Count, please, the lines in the listing below that contain "verse", and reply with the count only.

☆ ☆ ☆ ☆

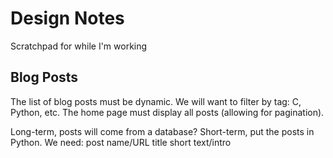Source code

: # Design Notes

Scratchpad for while I'm working

## Blog Posts

The list of blog posts must be dynamic.
We will want to filter by tag: C, Python, etc.
The home page must display all posts (allowing for pagination).

Long-term, posts will come from a database?
Short-term, put the posts in Python.
We need:
    post name/URL
    title
    short text/intro
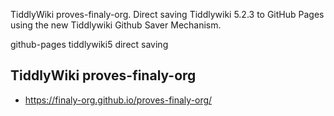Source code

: TiddlyWiki proves-finaly-org. Direct saving Tiddlywiki 5.2.3 to GitHub Pages using the new Tiddlywiki Github Saver Mechanism.

github-pages tiddlywiki5 direct saving

## TiddlyWiki proves-finaly-org

* https://finaly-org.github.io/proves-finaly-org/

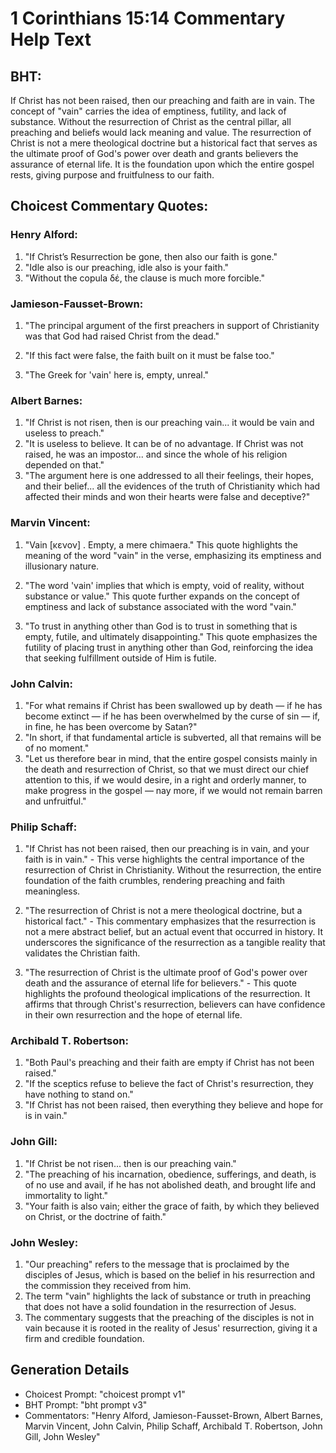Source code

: # 1 Corinthians 15:14 Commentary Help Text

## BHT:
If Christ has not been raised, then our preaching and faith are in vain. The concept of "vain" carries the idea of emptiness, futility, and lack of substance. Without the resurrection of Christ as the central pillar, all preaching and beliefs would lack meaning and value. The resurrection of Christ is not a mere theological doctrine but a historical fact that serves as the ultimate proof of God's power over death and grants believers the assurance of eternal life. It is the foundation upon which the entire gospel rests, giving purpose and fruitfulness to our faith.

## Choicest Commentary Quotes:
### Henry Alford:
1. "If Christ’s Resurrection be gone, then also our faith is gone."
2. "Idle also is our preaching, idle also is your faith."
3. "Without the copula δέ, the clause is much more forcible."

### Jamieson-Fausset-Brown:
1. "The principal argument of the first preachers in support of Christianity was that God had raised Christ from the dead." 

2. "If this fact were false, the faith built on it must be false too." 

3. "The Greek for 'vain' here is, empty, unreal."

### Albert Barnes:
1. "If Christ is not risen, then is our preaching vain... it would be vain and useless to preach." 
2. "It is useless to believe. It can be of no advantage. If Christ was not raised, he was an impostor... and since the whole of his religion depended on that." 
3. "The argument here is one addressed to all their feelings, their hopes, and their belief... all the evidences of the truth of Christianity which had affected their minds and won their hearts were false and deceptive?"

### Marvin Vincent:
1. "Vain [κενον] . Empty, a mere chimaera." This quote highlights the meaning of the word "vain" in the verse, emphasizing its emptiness and illusionary nature.

2. "The word 'vain' implies that which is empty, void of reality, without substance or value." This quote further expands on the concept of emptiness and lack of substance associated with the word "vain."

3. "To trust in anything other than God is to trust in something that is empty, futile, and ultimately disappointing." This quote emphasizes the futility of placing trust in anything other than God, reinforcing the idea that seeking fulfillment outside of Him is futile.

### John Calvin:
1. "For what remains if Christ has been swallowed up by death — if he has become extinct — if he has been overwhelmed by the curse of sin — if, in fine, he has been overcome by Satan?"
2. "In short, if that fundamental article is subverted, all that remains will be of no moment."
3. "Let us therefore bear in mind, that the entire gospel consists mainly in the death and resurrection of Christ, so that we must direct our chief attention to this, if we would desire, in a right and orderly manner, to make progress in the gospel — nay more, if we would not remain barren and unfruitful."

### Philip Schaff:
1. "If Christ has not been raised, then our preaching is in vain, and your faith is in vain." - This verse highlights the central importance of the resurrection of Christ in Christianity. Without the resurrection, the entire foundation of the faith crumbles, rendering preaching and faith meaningless.

2. "The resurrection of Christ is not a mere theological doctrine, but a historical fact." - This commentary emphasizes that the resurrection is not a mere abstract belief, but an actual event that occurred in history. It underscores the significance of the resurrection as a tangible reality that validates the Christian faith.

3. "The resurrection of Christ is the ultimate proof of God's power over death and the assurance of eternal life for believers." - This quote highlights the profound theological implications of the resurrection. It affirms that through Christ's resurrection, believers can have confidence in their own resurrection and the hope of eternal life.

### Archibald T. Robertson:
1. "Both Paul's preaching and their faith are empty if Christ has not been raised."
2. "If the sceptics refuse to believe the fact of Christ's resurrection, they have nothing to stand on."
3. "If Christ has not been raised, then everything they believe and hope for is in vain."

### John Gill:
1. "If Christ be not risen... then is our preaching vain." 
2. "The preaching of his incarnation, obedience, sufferings, and death, is of no use and avail, if he has not abolished death, and brought life and immortality to light." 
3. "Your faith is also vain; either the grace of faith, by which they believed on Christ, or the doctrine of faith."

### John Wesley:
1. "Our preaching" refers to the message that is proclaimed by the disciples of Jesus, which is based on the belief in his resurrection and the commission they received from him.
2. The term "vain" highlights the lack of substance or truth in preaching that does not have a solid foundation in the resurrection of Jesus.
3. The commentary suggests that the preaching of the disciples is not in vain because it is rooted in the reality of Jesus' resurrection, giving it a firm and credible foundation.


## Generation Details
- Choicest Prompt: "choicest prompt v1"
- BHT Prompt: "bht prompt v3"
- Commentators: "Henry Alford, Jamieson-Fausset-Brown, Albert Barnes, Marvin Vincent, John Calvin, Philip Schaff, Archibald T. Robertson, John Gill, John Wesley"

☆ ☆ ☆ ☆

→ EXPECTED OUTPUT
2